William D. Cohan, a former managing director at JPMorgan Chase & Co. and former VP at Lazard Frères, explains why M&A bankers don’t merit mega-bucks.
The end of the first quarter of 2007 brought the news that global announced M&A deal volume for the three-month period topped US$1.1trillion – making this first quarter the busiest first quarter on record. Not surprisingly, the investment bankers shepherding all these deals are positively giddy, as they and their firms will soon collect – and divvy up – some US$5bn in fees just for putting them together.

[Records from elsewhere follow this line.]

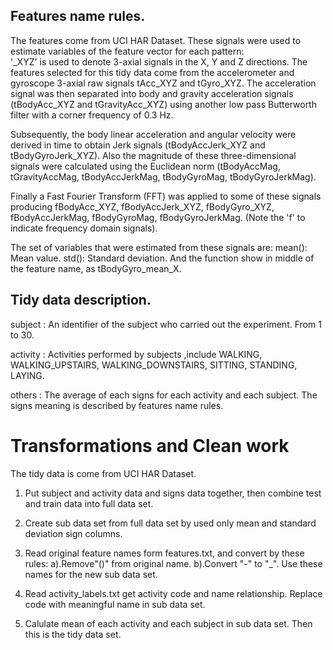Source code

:## Features name rules.
The features come from UCI HAR Dataset. These signals were used to estimate variables of the feature vector for each pattern:  
'_XYZ' is used to denote 3-axial signals in the X, Y and Z directions.
The features selected for this tidy data come from the accelerometer and gyroscope 3-axial raw signals tAcc_XYZ and tGyro_XYZ. The acceleration signal was then separated into body and gravity acceleration signals (tBodyAcc_XYZ and tGravityAcc_XYZ) using another low pass Butterworth filter with a corner frequency of 0.3 Hz. 

Subsequently, the body linear acceleration and angular velocity were derived in time to obtain Jerk signals (tBodyAccJerk_XYZ and tBodyGyroJerk_XYZ). Also the magnitude of these three-dimensional signals were calculated using the Euclidean norm (tBodyAccMag, tGravityAccMag, tBodyAccJerkMag, tBodyGyroMag, tBodyGyroJerkMag). 

Finally a Fast Fourier Transform (FFT) was applied to some of these signals producing fBodyAcc_XYZ, fBodyAccJerk_XYZ, fBodyGyro_XYZ, fBodyAccJerkMag, fBodyGyroMag, fBodyGyroJerkMag. (Note the 'f' to indicate frequency domain signals). 

The set of variables that were estimated from these signals are: 
mean(): Mean value.
std(): Standard deviation.
 And the function show in middle of the feature name, as tBodyGyro_mean_X.

## Tidy data description.
subject : An identifier of the subject who carried out the experiment. From 1 to 30.

activity : Activities performed by subjects ,include WALKING, WALKING_UPSTAIRS, WALKING_DOWNSTAIRS, SITTING, STANDING, LAYING.

others : The average of each signs for each activity and each subject. The signs meaning is described by features name rules.

# Transformations and Clean work
The tidy data is come from UCI HAR Dataset.

1. Put subject and activity data and signs data together, then combine test and train data into full data set.

2. Create sub data set from full data set by used only mean and standard deviation sign columns.

3. Read original feature names form features.txt, and convert by these rules: a).Remove"()" from original name. b).Convert "-" to "_". Use these names for the new sub data set. 

4. Read activity_labels.txt get activity code and name relationship. Replace code with meaningful name in sub data set.

5. Calulate mean of each activity and each subject in sub data set. Then this is the tidy data set.
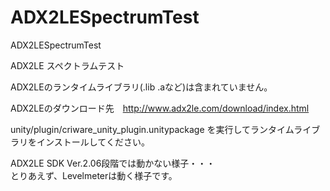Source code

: # ADX2LESpectrumTest
ADX2LESpectrumTest

ADX2LE スペクトラムテスト  


ADX2LEのランタイムライブラリ(.lib .aなど)は含まれていません。　　

ADX2LEのダウンロード先　http://www.adx2le.com/download/index.html  

unity/plugin/criware_unity_plugin.unitypackage
を実行してランタイムライブラリをインストールしてください。

ADX2LE SDK Ver.2.06段階では動かない様子・・・   
とりあえず、Levelmeterは動く様子です。
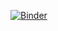[![Binder](https://mybinder.org/badge_logo.svg)](https://mybinder.org/v2/gh/ivanmkc/covid19/master?filepath=covid.ipynb)
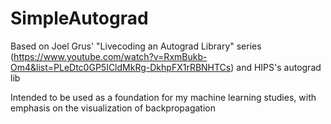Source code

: # SimpleAutograd

Based on Joel Grus' "Livecoding an Autograd Library"
series (https://www.youtube.com/watch?v=RxmBukb-Om4&list=PLeDtc0GP5ICldMkRg-DkhpFX1rRBNHTCs) and HIPS's autograd lib

Intended to be used as a foundation for my machine learning studies, with emphasis on the visualization of
backpropagation
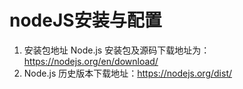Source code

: <!--
 * @Descripttion: 
 * @version: 
 * @Author: wenq
 * @Date: 2020-01-01 19:39:38
 * @LastEditors  : wenq
 * @LastEditTime : 2020-01-01 19:51:29
 -->

# nodeJS安装与配置

1. 安装包地址
   Node.js 安装包及源码下载地址为：https://nodejs.org/en/download/
2. Node.js 历史版本下载地址：https://nodejs.org/dist/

But as the bankers prepare to drive off – yet again – with their new Ferrari 612 Scagliettis and Bentley Continental GTs, it is more appropriate than ever to ask why investment bankers get paid so much anyway. What do they do that could possibly justify multi-million dollar paydays year after year?
No pain, lots of gain
Unlike investors, entrepreneurs and some private equity and hedge fund moguls, investment bankers take no financial risk – zero! – for their excessive compensation. In case anyone wonders, M&A bankers provide specialised advice to their clients on mergers, acquisitions and divestitures. These assignments can be successfully concluded in a week’s time for a merger of two determined public companies, although far more often these deals take months, and often years, to consummate.
Another type of investment banker – the so-called ‘coverage bankers’ – have less specialised skills than M&A bankers; they are in charge of the ‘overall relationship’ with a client and are responsible for ‘delivering the firm’ and all of its products – M&A, debt and equity underwriting, research, money management, clearing – to corporate executives. Coverage bankers also have the arduous task of taking clients to the Super Bowl, Final Four and the Masters. The bankers’ fees are received only when the deal closes.
These responsibilities are hardly rocket science, world changing or socially redeeming. True, for the bankers involved the hours are long, the travel gruelling and unrewarding and the internal politics brutal, Darwinian and utterly unattractive. The old saw about investment bankers – “You won’t know your children, but you’ll get to know your grandchildren really well” – is sadly still true. But the excessive pay more than makes up for any inconvenience: managing directors at top Wall Street firms routinely receive several million dollars a year; the best can easily make more than US$10m, especially in a hot market. In contrast, Wall Street lawyers get paid by the hour – as much as US$750 per – regardless of whether a deal closes or not.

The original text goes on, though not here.